St Reims (foaled 9 November 1999 in New Zealand) is a thoroughbred racehorse who won the New Zealand Derby in 2002.

A million-dollar yearling, big things were always expected of the son of Zabeel, and although he didn't break his maiden until his fifth start he soon started to live up to expectations. A runaway win in the Avondale Guineas at his last start before the Derby ensured that he would start favourite in the Classic, and he didn't disappoint. Given an excellent ride out in front by Greg Childs, the colt was never headed and scored a narrow but authoritative win.

After the Derby his career went downhill. After disappointing performances in an autumn Sydney campaign, St Reims failed to win a single race as a four-year-old and looked to be a shadow of his former self.

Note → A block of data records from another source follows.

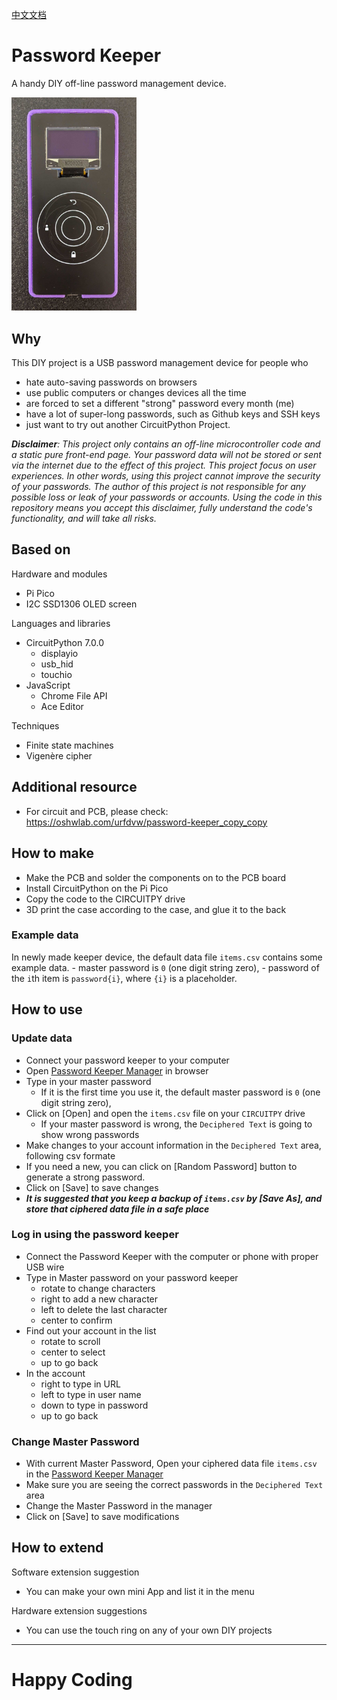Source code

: [中文文档](READMEZH.md)

# Password Keeper
A handy DIY off-line password management device.

<img src="media/2022-05-08-17-01-17.png" style="width:200px;"/>

## Why
This DIY project is a USB password management device for people who
- hate auto-saving passwords on browsers
- use public computers or changes devices all the time
- are forced to set a different "strong" password every month (me)
- have a lot of super-long passwords, such as Github keys and SSH keys
- just want to try out another CircuitPython Project. 

***Disclaimer**:
This project only contains an off-line microcontroller code and a static pure front-end page.
Your password data will not be stored or sent via the internet due to the effect of this project.
This project focus on user experiences.
In other words,
using this project cannot improve the security of your passwords.
The author of this project is not responsible for any possible loss or leak of your passwords or accounts.
Using the code in this repository means you accept this disclaimer, fully understand the code's functionality,
and will take all risks.*

## Based on
Hardware and modules
- Pi Pico
- I2C SSD1306 OLED screen

Languages and libraries
- CircuitPython 7.0.0
    - displayio
    - usb_hid
    - touchio
- JavaScript
    - Chrome File API
    - Ace Editor

Techniques
- Finite state machines
- Vigenère cipher

## Additional resource
- For circuit and PCB, please check: https://oshwlab.com/urfdvw/password-keeper_copy_copy

## How to make
- Make the PCB and solder the components on to the PCB board
- Install CircuitPython on the Pi Pico
- Copy the code to the CIRCUITPY drive
- 3D print the case according to the case, and glue it to the back

### Example data
In newly made keeper device, the default data file `items.csv` contains some example data.
    - master password is `0` (one digit string zero),
    - password of the `i`th item is `password{i}`, where `{i}` is a placeholder.

## How to use

### Update data
- Connect your password keeper to your computer
- Open [Password Keeper Manager](https://urfdvw.github.io/Password-Keeper/) in browser
- Type in your master password
    - If it is the first time you use it, the default master password is `0` (one digit string zero),
- Click on [Open] and open the `items.csv` file on your `CIRCUITPY` drive
    - If your master password is wrong, the `Deciphered Text` is going to show wrong passwords
- Make changes to your account information in the `Deciphered Text` area, following csv formate
- If you need a new, you can click on [Random Password] button to generate a strong password.
- Click on [Save] to save changes
- ***It is suggested that you keep a backup of `items.csv` by [Save As], and store that ciphered data file in a safe place*** 

### Log in using the password keeper
- Connect the Password Keeper with the computer or phone with proper USB wire
- Type in Master password on your password keeper
    - rotate to change characters
    - right to add a new character
    - left to delete the last character
    - center to confirm
- Find out your account in the list
    - rotate to scroll
    - center to select
    - up to go back
- In the account
    - right to type in URL
    - left to type in user name
    - down to type in password
    - up to go back

### Change Master Password
- With current Master Password, Open your ciphered data file `items.csv` in the [Password Keeper Manager](https://urfdvw.github.io/Password-Keeper/)
- Make sure you are seeing the correct passwords in the `Deciphered Text` area
- Change the Master Password in the manager
- Click on [Save] to save modifications

## How to extend
Software extension suggestion
- You can make your own mini App and list it in the menu

Hardware extension suggestions
- You can use the touch ring on any of your own DIY projects

---
# Happy Coding
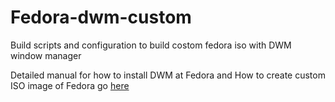 # Fedora-dwm-custom

Build scripts and configuration to build costom fedora iso with DWM window manager

Detailed manual for how to install DWM at Fedora and How to create custom ISO image of Fedora go [here](./dwm-fedora.md)
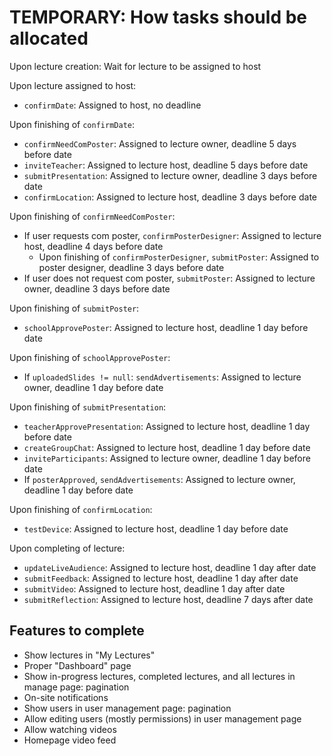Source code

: # TEMPORARY: How tasks should be allocated

Upon lecture creation: Wait for lecture to be assigned to host

Upon lecture assigned to host:

* `confirmDate`: Assigned to host, no deadline

Upon finishing of `confirmDate`:

* `confirmNeedComPoster`: Assigned to lecture owner, deadline 5 days before date
* `inviteTeacher`: Assigned to lecture host, deadline 5 days before date
* `submitPresentation`: Assigned to lecture owner, deadline 3 days before date
* `confirmLocation`: Assigned to lecture host, deadline 3 days before date

Upon finishing of `confirmNeedComPoster`:

* If user requests com poster, `confirmPosterDesigner`: Assigned to lecture host, deadline 4 days before date
  * Upon finishing of `confirmPosterDesigner`, `submitPoster`: Assigned to poster designer, deadline 3 days before date
* If user does not request com poster, `submitPoster`: Assigned to lecture owner, deadline 3 days before date

Upon finishing of `submitPoster`:

* `schoolApprovePoster`: Assigned to lecture host, deadline 1 day before date

Upon finishing of `schoolApprovePoster`:

* If `uploadedSlides != null`: `sendAdvertisements`: Assigned to lecture owner, deadline 1 day before date

Upon finishing of `submitPresentation`:

* `teacherApprovePresentation`: Assigned to lecture host, deadline 1 day before date
* `createGroupChat`: Assigned to lecture host, deadline 1 day before date
* `inviteParticipants`: Assigned to lecture owner, deadline 1 day before date
* If `posterApproved`, `sendAdvertisements`: Assigned to lecture owner, deadline 1 day before date

Upon finishing of `confirmLocation`:

* `testDevice`: Assigned to lecture host, deadline 1 day before date

Upon completing of lecture:

* `updateLiveAudience`: Assigned to lecture host, deadline 1 day after date
* `submitFeedback`: Assigned to lecture host, deadline 1 day after date
* `submitVideo`: Assigned to lecture host, deadline 1 day after date
* `submitReflection`: Assigned to lecture host, deadline 7 days after date

## Features to complete

* Show lectures in "My Lectures"
* Proper "Dashboard" page
* Show in-progress lectures, completed lectures, and all lectures in manage page: pagination
* On-site notifications
* Show users in user management page: pagination
* Allow editing users (mostly permissions) in user management page
* Allow watching videos
* Homepage video feed
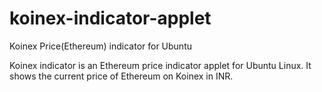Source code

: # koinex-indicator-applet
Koinex Price(Ethereum) indicator for Ubuntu 

Koinex indicator is an Ethereum price indicator applet for Ubuntu Linux. It shows the current price of Ethereum on Koinex in INR.

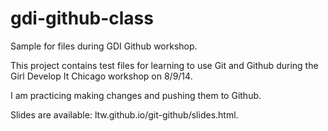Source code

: gdi-github-class
================

Sample for files during GDI Github workshop.

This project contains test files for learning to use Git and Github during the Girl Develop It Chicago workshop on 8/9/14.

I am practicing making changes and pushing them to Github.

Slides are available: ltw.github.io/git-github/slides.html.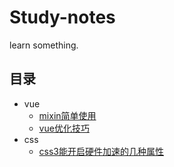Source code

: # Study-notes
learn something.


## 目录

- vue
  - [mixin简单使用](vue/mixin.md)
  - [vue优化技巧](vue/vue优化技巧.md)
- css
  - [css3能开启硬件加速的几种属性](css/硬件加速.md)
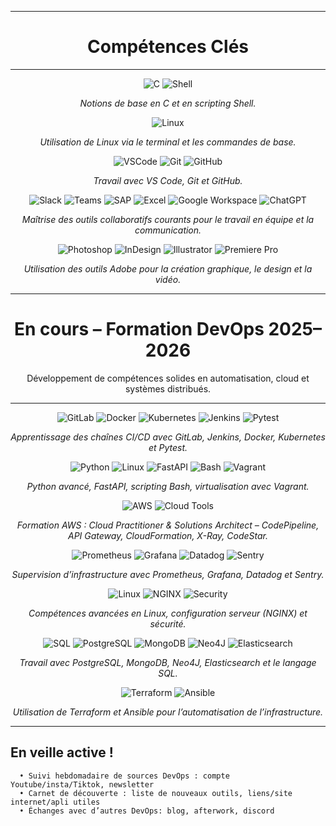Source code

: 
---

<h1 align="center">Compétences Clés</h1>

---

<p align="center">
  <img src="https://img.icons8.com/color/48/000000/c-programming.png" alt="C"/>
  <img src="https://img.icons8.com/fluency/48/bash.png" alt="Shell"/>
</p>
<p align="center"><i>Notions de base en C et en scripting Shell.</i></p>




<p align="center">
  <img src="https://img.icons8.com/ios-filled/50/linux.png" alt="Linux"/>
</p>
<p align="center"><i>Utilisation de Linux via le terminal et les commandes de base.</i></p>




<p align="center">
  <img src="https://img.icons8.com/fluency/48/000000/visual-studio-code-2019.png" alt="VSCode"/>
  <img src="https://img.icons8.com/color/48/git.png" alt="Git"/>
  <img src="https://img.icons8.com/ios-glyphs/48/github.png" alt="GitHub"/>
</p>
<p align="center"><i>Travail avec VS Code, Git et GitHub.</i></p>




<p align="center">
  <img src="https://img.icons8.com/color/48/slack-new.png" alt="Slack"/>
  <img src="https://img.icons8.com/color/48/microsoft-teams.png" alt="Teams"/>
  <img src="https://img.icons8.com/color/48/sap.png" alt="SAP"/>
  <img src="https://img.icons8.com/color/48/microsoft-excel-2019--v1.png" alt="Excel"/>
  <img src="https://img.icons8.com/color/48/google-logo.png" alt="Google Workspace"/>
  <img src="https://img.icons8.com/ios-filled/50/chatgpt.png" alt="ChatGPT"/>
</p>
<p align="center"><i>Maîtrise des outils collaboratifs courants pour le travail en équipe et la communication.</i></p>




<p align="center">
  <img src="https://img.icons8.com/color/48/adobe-photoshop--v1.png" alt="Photoshop"/>
  <img src="https://img.icons8.com/color/48/adobe-indesign.png" alt="InDesign"/>
  <img src="https://img.icons8.com/color/48/adobe-illustrator.png" alt="Illustrator"/>
  <img src="https://img.icons8.com/color/48/adobe-premiere-pro.png" alt="Premiere Pro"/>
</p>
<p align="center"><i>Utilisation des outils Adobe pour la création graphique, le design et la vidéo.</i></p>



---

<h1 align="center"> En cours – Formation DevOps 2025–2026</h1>
<p align="center"> Développement de compétences solides en automatisation, cloud et systèmes distribués.</p>

---


<p align="center">
  <img src="https://img.icons8.com/color/48/gitlab.png" alt="GitLab"/>
  <img src="https://img.icons8.com/color/48/docker.png" alt="Docker"/>
  <img src="https://img.icons8.com/color/48/kubernetes.png" alt="Kubernetes"/>
  <img src="https://img.icons8.com/color/48/jenkins.png" alt="Jenkins"/>
  <img src="https://img.icons8.com/ios-filled/50/python.png" alt="Pytest"/>
</p>
<p align="center"><i>Apprentissage des chaînes CI/CD avec GitLab, Jenkins, Docker, Kubernetes et Pytest.</i></p>




<p align="center">
  <img src="https://img.icons8.com/color/48/python--v1.png" alt="Python"/>
  <img src="https://img.icons8.com/ios/48/linux.png" alt="Linux"/>
  <img src="https://img.icons8.com/external-tal-revivo-color-tal-revivo/48/external-fastapi-a-modern-web-framework-for-building-apis-with-python-logo-color-tal-revivo.png" alt="FastAPI"/>
  <img src="https://img.icons8.com/ios-filled/50/bash.png" alt="Bash"/>
  <img src="https://img.icons8.com/external-tal-revivo-shadow-tal-revivo/48/external-vagrant-an-open-source-software-product-for-building-and-maintaining-portable-virtual-software-development-environments-logo-shadow-tal-revivo.png" alt="Vagrant"/>
</p>
<p align="center"><i>Python avancé, FastAPI, scripting Bash, virtualisation avec Vagrant.</i></p>




<p align="center">
  <img src="https://img.icons8.com/color/48/amazon-web-services.png" alt="AWS"/>
  <img src="https://img.icons8.com/ios-filled/48/cloud.png" alt="Cloud Tools"/>
</p>
<p align="center"><i>Formation AWS : Cloud Practitioner & Solutions Architect – CodePipeline, API Gateway, CloudFormation, X-Ray, CodeStar.</i></p>




<p align="center">
  <img src="https://img.icons8.com/ios-filled/50/prometheus-app.png" alt="Prometheus"/>
  <img src="https://img.icons8.com/color/48/grafana.png" alt="Grafana"/>
  <img src="https://img.icons8.com/ios/50/datadog.png" alt="Datadog"/>
  <img src="https://img.icons8.com/ios/48/sentry.png" alt="Sentry"/>
</p>
<p align="center"><i>Supervision d’infrastructure avec Prometheus, Grafana, Datadog et Sentry.</i></p>




<p align="center">
  <img src="https://img.icons8.com/ios-filled/48/linux.png" alt="Linux"/>
  <img src="https://img.icons8.com/color/48/nginx.png" alt="NGINX"/>
  <img src="https://img.icons8.com/ios-filled/48/security-checked.png" alt="Security"/>
</p>
<p align="center"><i>Compétences avancées en Linux, configuration serveur (NGINX) et sécurité.</i></p>




<p align="center">
  <img src="https://img.icons8.com/color/48/sql.png" alt="SQL"/>
  <img src="https://img.icons8.com/color/48/postgreesql.png" alt="PostgreSQL"/>
  <img src="https://img.icons8.com/color/48/mongodb.png" alt="MongoDB"/>
  <img src="https://img.icons8.com/external-tal-revivo-shadow-tal-revivo/48/external-neo4j-a-graph-database-management-system-logo-shadow-tal-revivo.png" alt="Neo4J"/>
  <img src="https://img.icons8.com/ios/48/elasticsearch.png" alt="Elasticsearch"/>
</p>
<p align="center"><i>Travail avec PostgreSQL, MongoDB, Neo4J, Elasticsearch et le langage SQL.</i></p>




<p align="center">
  <img src="https://img.icons8.com/external-tal-revivo-shadow-tal-revivo/48/external-terraform-an-open-source-infrastructure-as-code-software-tool-logo-shadow-tal-revivo.png" alt="Terraform"/>
  <img src="https://img.icons8.com/color/48/ansible.png" alt="Ansible"/>
</p>
<p align="center"><i>Utilisation de Terraform et Ansible pour l’automatisation de l’infrastructure.</i></p>


---


## En veille active !
      • Suivi hebdomadaire de sources DevOps : compte Youtube/insta/Tiktok, newsletter
      • Carnet de découverte : liste de nouveaux outils, liens/site internet/apli utiles
      • Échanges avec d’autres DevOps: blog, afterwork, discord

But at Hastings in the spring of 2004 he regained his interest in racing and put together a string of wins against horses the quality of Waitoki Dream and Zafar, culminating in a return to Group race success in the Lindauer Grandeur Stakes at Ellerslie, the scene of his Derby triumph.

He followed that win up with the Group 2 Counties Cup, a desperately close second under a demanding weight in the Group 2 Waikato Cup and a well-deserved second Group 1 victory in the 2005 Zabeel Classic at Ellerslie beating Distinctly Secret and Lashed.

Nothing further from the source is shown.